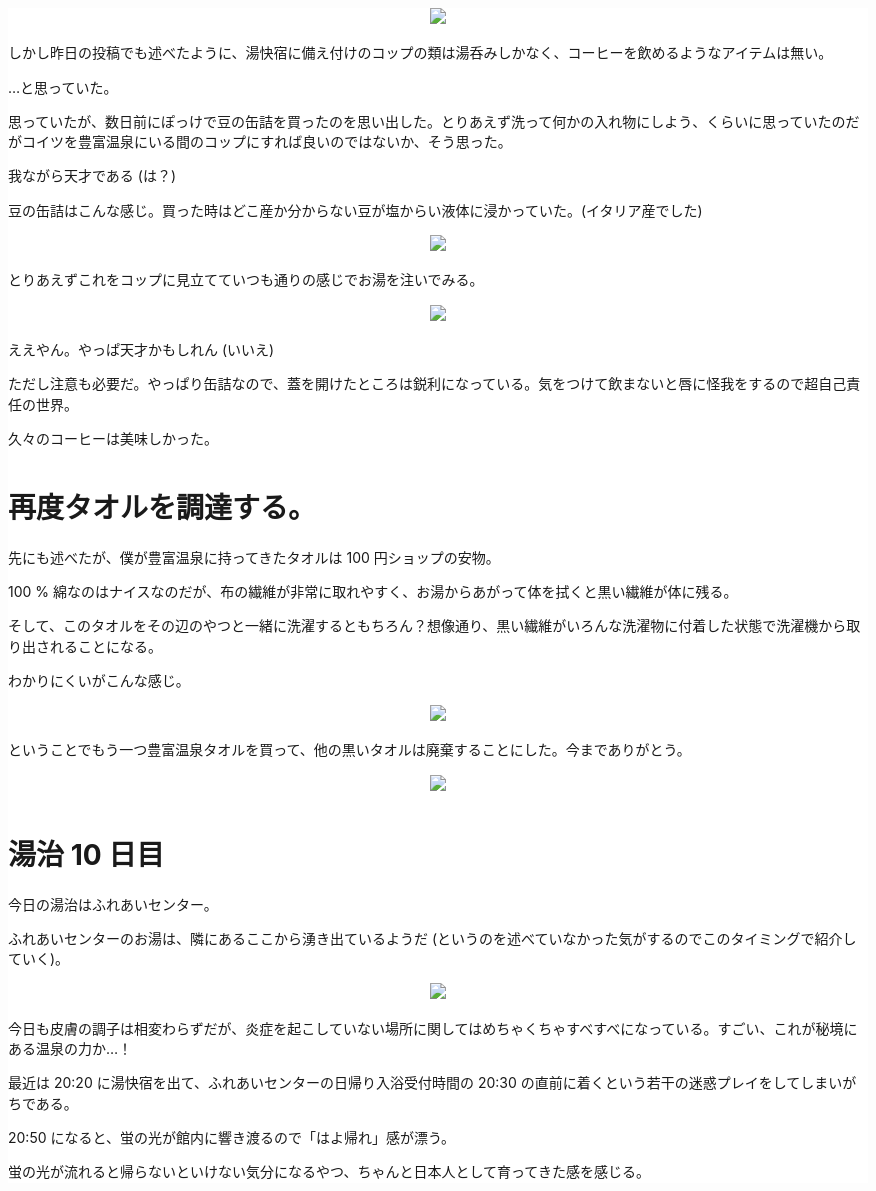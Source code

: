 <div align="center">
<img src="/HotSpringCure/assets/images/day10/IMG_0719.jpg" width="75%">
</div>

しかし昨日の投稿でも述べたように、湯快宿に備え付けのコップの類は湯呑みしかなく、コーヒーを飲めるようなアイテムは無い。

…と思っていた。

思っていたが、数日前にぽっけで豆の缶詰を買ったのを思い出した。とりあえず洗って何かの入れ物にしよう、くらいに思っていたのだがコイツを豊富温泉にいる間のコップにすれば良いのではないか、そう思った。

我ながら天才である (は？)

豆の缶詰はこんな感じ。買った時はどこ産か分からない豆が塩からい液体に浸かっていた。(イタリア産でした)
<div align="center">
<img src="/HotSpringCure/assets/images/day10/IMG_0787.jpg" width="75%">
</div>

とりあえずこれをコップに見立てていつも通りの感じでお湯を注いでみる。
<div align="center">
<img src="/HotSpringCure/assets/images/day10/IMG_0720.jpg" width="75%">
</div>

ええやん。やっぱ天才かもしれん (いいえ)

ただし注意も必要だ。やっぱり缶詰なので、蓋を開けたところは鋭利になっている。気をつけて飲まないと唇に怪我をするので超自己責任の世界。

久々のコーヒーは美味しかった。

# 再度タオルを調達する。

先にも述べたが、僕が豊富温泉に持ってきたタオルは 100 円ショップの安物。

100 % 綿なのはナイスなのだが、布の繊維が非常に取れやすく、お湯からあがって体を拭くと黒い繊維が体に残る。

そして、このタオルをその辺のやつと一緒に洗濯するともちろん？想像通り、黒い繊維がいろんな洗濯物に付着した状態で洗濯機から取り出されることになる。

わかりにくいがこんな感じ。
<div align="center">
<img src="/HotSpringCure/assets/images/day10/IMG_0735.jpg" width="75%">
</div>

ということでもう一つ豊富温泉タオルを買って、他の黒いタオルは廃棄することにした。今までありがとう。
<div align="center">
<img src="/HotSpringCure/assets/images/day10/IMG_0734.jpg" width="75%">
</div>

# 湯治 10 日目

今日の湯治はふれあいセンター。

ふれあいセンターのお湯は、隣にあるここから湧き出ているようだ (というのを述べていなかった気がするのでこのタイミングで紹介していく)。
<div align="center">
<img src="/HotSpringCure/assets/images/day10/IMG_0732.jpg" width="75%">
</div>

今日も皮膚の調子は相変わらずだが、炎症を起こしていない場所に関してはめちゃくちゃすべすべになっている。すごい、これが秘境にある温泉の力か…！

最近は 20:20 に湯快宿を出て、ふれあいセンターの日帰り入浴受付時間の 20:30 の直前に着くという若干の迷惑プレイをしてしまいがちである。

20:50 になると、蛍の光が館内に響き渡るので「はよ帰れ」感が漂う。

蛍の光が流れると帰らないといけない気分になるやつ、ちゃんと日本人として育ってきた感を感じる。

◆ **The task**
Bring together all lines of the entries above in which the string "HotSpringCure" occurs.

◆ **Result**
<img src="/HotSpringCure/assets/images/day10/IMG_0719.jpg" width="75%">
<img src="/HotSpringCure/assets/images/day10/IMG_0787.jpg" width="75%">
<img src="/HotSpringCure/assets/images/day10/IMG_0720.jpg" width="75%">
<img src="/HotSpringCure/assets/images/day10/IMG_0735.jpg" width="75%">
<img src="/HotSpringCure/assets/images/day10/IMG_0734.jpg" width="75%">
<img src="/HotSpringCure/assets/images/day10/IMG_0732.jpg" width="75%">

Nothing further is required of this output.